Waugh and Modernity
Throughout his novels, Evelyn Waugh is consistently pessimistic about the future of modernity. Those characters who are most modern are also the most heartless—and they have the least to lose. Like Tony and Brenda Last in A Handful of Dust or Mr. Joyboy in The Loved One, modern man had no reason to honor family, religious, or moral customs. And since ultimate meaning had been stripped from life, any normal sentiments and pleasure were no longer there to be had. In the modern world, sex is painful (and unproductive), war is pointless, the art of today will be forgotten by tomorrow. Even the death of a child doesn’t warrant a few tears from his parents.
Confronted with this bleak waste land, modern man becomes like aimless Adam Fenwick-Symes or like pragmatic . Either he gives himself over to meaningless entertainment and frivolity, or he becomes a passionless victim of ennui (which is, ultimately, what Adam Fenwick-Symes succumbs to).
All this is evidence to Waugh of modernity’s self-deception. The impending threat of war hangs over the Bright Young Things in both Vile Bodies and Brideshead Revisited. As Waugh envisioned it, the writhing, pleasure-seeking mass of vile bodies are merely trying to find a diversion when they know in their heart that they are living in a pre-cataclysmic world. As in the days Noah, men were eating and drinking and carrying on while Noah was constructing his great ark. They lived in its shadow. Everyone knew what that ark meant, what prophecy it spoke without need for words. Summoning up this futility, Waugh in the epilogue to Brideshead alludes back to the words of Ecclesiastes: “Vanity of vanities, all is vanity.” For Waugh, this sums up modernity. This is the Age of Hooper—the age when the modern project was made “desolate and the work all brought to nothing.” When the Preacher in Ecclesiastes sought in order to justify life he first sought pleasure. And like the modernists, he found it was also the first thing to disappoint (Ecclesiastes 2:2-3,10-11).

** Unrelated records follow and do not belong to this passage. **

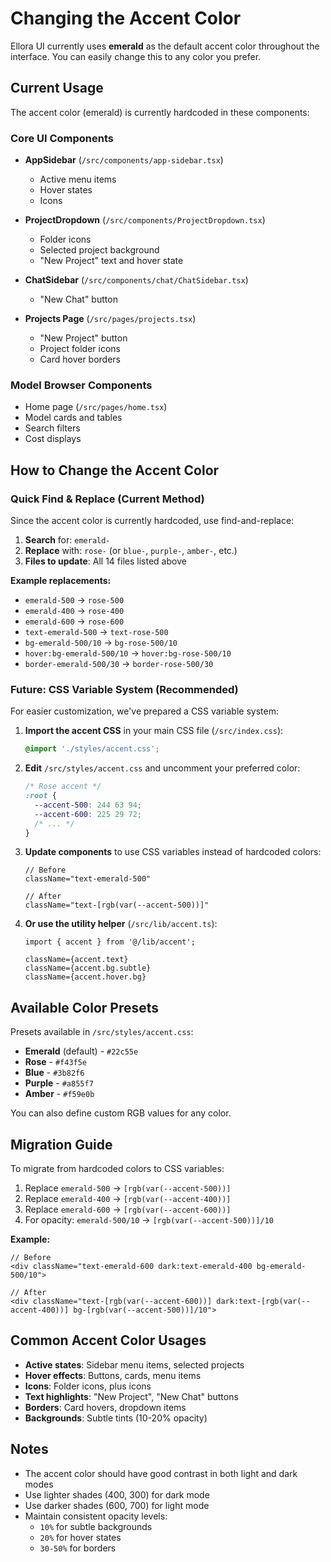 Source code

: # Changing the Accent Color

Ellora UI currently uses **emerald** as the default accent color throughout the interface. You can easily change this to any color you prefer.

## Current Usage

The accent color (emerald) is currently hardcoded in these components:

### Core UI Components
- **AppSidebar** (`/src/components/app-sidebar.tsx`)
  - Active menu items
  - Hover states
  - Icons

- **ProjectDropdown** (`/src/components/ProjectDropdown.tsx`)
  - Folder icons
  - Selected project background
  - "New Project" text and hover state

- **ChatSidebar** (`/src/components/chat/ChatSidebar.tsx`)
  - "New Chat" button

- **Projects Page** (`/src/pages/projects.tsx`)
  - "New Project" button
  - Project folder icons
  - Card hover borders

### Model Browser Components
- Home page (`/src/pages/home.tsx`)
- Model cards and tables
- Search filters
- Cost displays

## How to Change the Accent Color

### Quick Find & Replace (Current Method)

Since the accent color is currently hardcoded, use find-and-replace:

1. **Search** for: `emerald-`
2. **Replace** with: `rose-` (or `blue-`, `purple-`, `amber-`, etc.)
3. **Files to update**: All 14 files listed above

**Example replacements:**
- `emerald-500` → `rose-500`
- `emerald-400` → `rose-400`
- `emerald-600` → `rose-600`
- `text-emerald-500` → `text-rose-500`
- `bg-emerald-500/10` → `bg-rose-500/10`
- `hover:bg-emerald-500/10` → `hover:bg-rose-500/10`
- `border-emerald-500/30` → `border-rose-500/30`

### Future: CSS Variable System (Recommended)

For easier customization, we've prepared a CSS variable system:

1. **Import the accent CSS** in your main CSS file (`/src/index.css`):
   ```css
   @import './styles/accent.css';
   ```

2. **Edit** `/src/styles/accent.css` and uncomment your preferred color:
   ```css
   /* Rose accent */
   :root {
     --accent-500: 244 63 94;
     --accent-600: 225 29 72;
     /* ... */
   }
   ```

3. **Update components** to use CSS variables instead of hardcoded colors:
   ```tsx
   // Before
   className="text-emerald-500"

   // After
   className="text-[rgb(var(--accent-500))]"
   ```

4. **Or use the utility helper** (`/src/lib/accent.ts`):
   ```tsx
   import { accent } from '@/lib/accent';

   className={accent.text}
   className={accent.bg.subtle}
   className={accent.hover.bg}
   ```

## Available Color Presets

Presets available in `/src/styles/accent.css`:

- **Emerald** (default) - `#22c55e`
- **Rose** - `#f43f5e`
- **Blue** - `#3b82f6`
- **Purple** - `#a855f7`
- **Amber** - `#f59e0b`

You can also define custom RGB values for any color.

## Migration Guide

To migrate from hardcoded colors to CSS variables:

1. Replace `emerald-500` → `[rgb(var(--accent-500))]`
2. Replace `emerald-400` → `[rgb(var(--accent-400))]`
3. Replace `emerald-600` → `[rgb(var(--accent-600))]`
4. For opacity: `emerald-500/10` → `[rgb(var(--accent-500))]/10`

**Example:**
```tsx
// Before
<div className="text-emerald-600 dark:text-emerald-400 bg-emerald-500/10">

// After
<div className="text-[rgb(var(--accent-600))] dark:text-[rgb(var(--accent-400))] bg-[rgb(var(--accent-500))]/10">
```

## Common Accent Color Usages

- **Active states**: Sidebar menu items, selected projects
- **Hover effects**: Buttons, cards, menu items
- **Icons**: Folder icons, plus icons
- **Text highlights**: "New Project", "New Chat" buttons
- **Borders**: Card hovers, dropdown items
- **Backgrounds**: Subtle tints (10-20% opacity)

## Notes

- The accent color should have good contrast in both light and dark modes
- Use lighter shades (400, 300) for dark mode
- Use darker shades (600, 700) for light mode
- Maintain consistent opacity levels:
  - `10%` for subtle backgrounds
  - `20%` for hover states
  - `30-50%` for borders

Compared to Vile Bodies, Brideshead Revisited has a more rewarding promise and hope. The object of satire is the same in both books, but Waugh’s conversion deeply colors the latter novel (which is the very reason that critics like the Amises disliked it compared to his earlier works of satire). While the impending war acts as a judgment in both novels, Waugh offers his readers an Ark in Brideshead Revisited where he leaves them to drown in Vile Bodies. George McCartney illustrates this:
Ryder is an artist who makes his living by painting ancestral homes just before they are torn down, and his career becomes an elegiac mission to record the remains of a dying civilization lest it disappear without a trace. Waugh seems to have thought his fiction would perform a similar function. In 1946 he remarked portentously that he foresaw “in the dark age opening that the scribes [might] play the part of the monks after the first barbarian victories.” The monks “were not satirists,” he reminds us, but chroniclers of civilization’s decline. That would be his role also: a sardonic scribe recording the negligence with which the West was letting itself slip into ruin.
This association of modernism with barbarism was a common one for Waugh. Shortly after his conversion, he wrote an article for the Daily Express in order to explain why he had converted to Rome. He wrote: “It seems to me that in the present phase of European history the essential issue is no longer between Catholicism, on one side, and Protestantism, on the other, but between Christianity and Chaos. It is much the same situation as existed in the early Middle Ages.” The barbarianism which Waugh associates with modernity would destabilize the entire “moral and artistic organization of Europe” and give way to a mechanized culture which has no aesthetic feeling and which will inevitably give itself over to a despotism like already existed in Russia.
This, then, is the heart of Waugh’s polemic against modernity. According to Waugh, the great modern project which began four hundred years before had reached a crisis point in the early 20th century. Modern man had inoculated himself against the work of divine grace, and in doing so had unintentionally killed both his nervous and immune system. He was now unable to feel anything or to ward off any vile epidemic that was circulating. Modern man thought himself a machine, and found that pleasure was not something easily automated.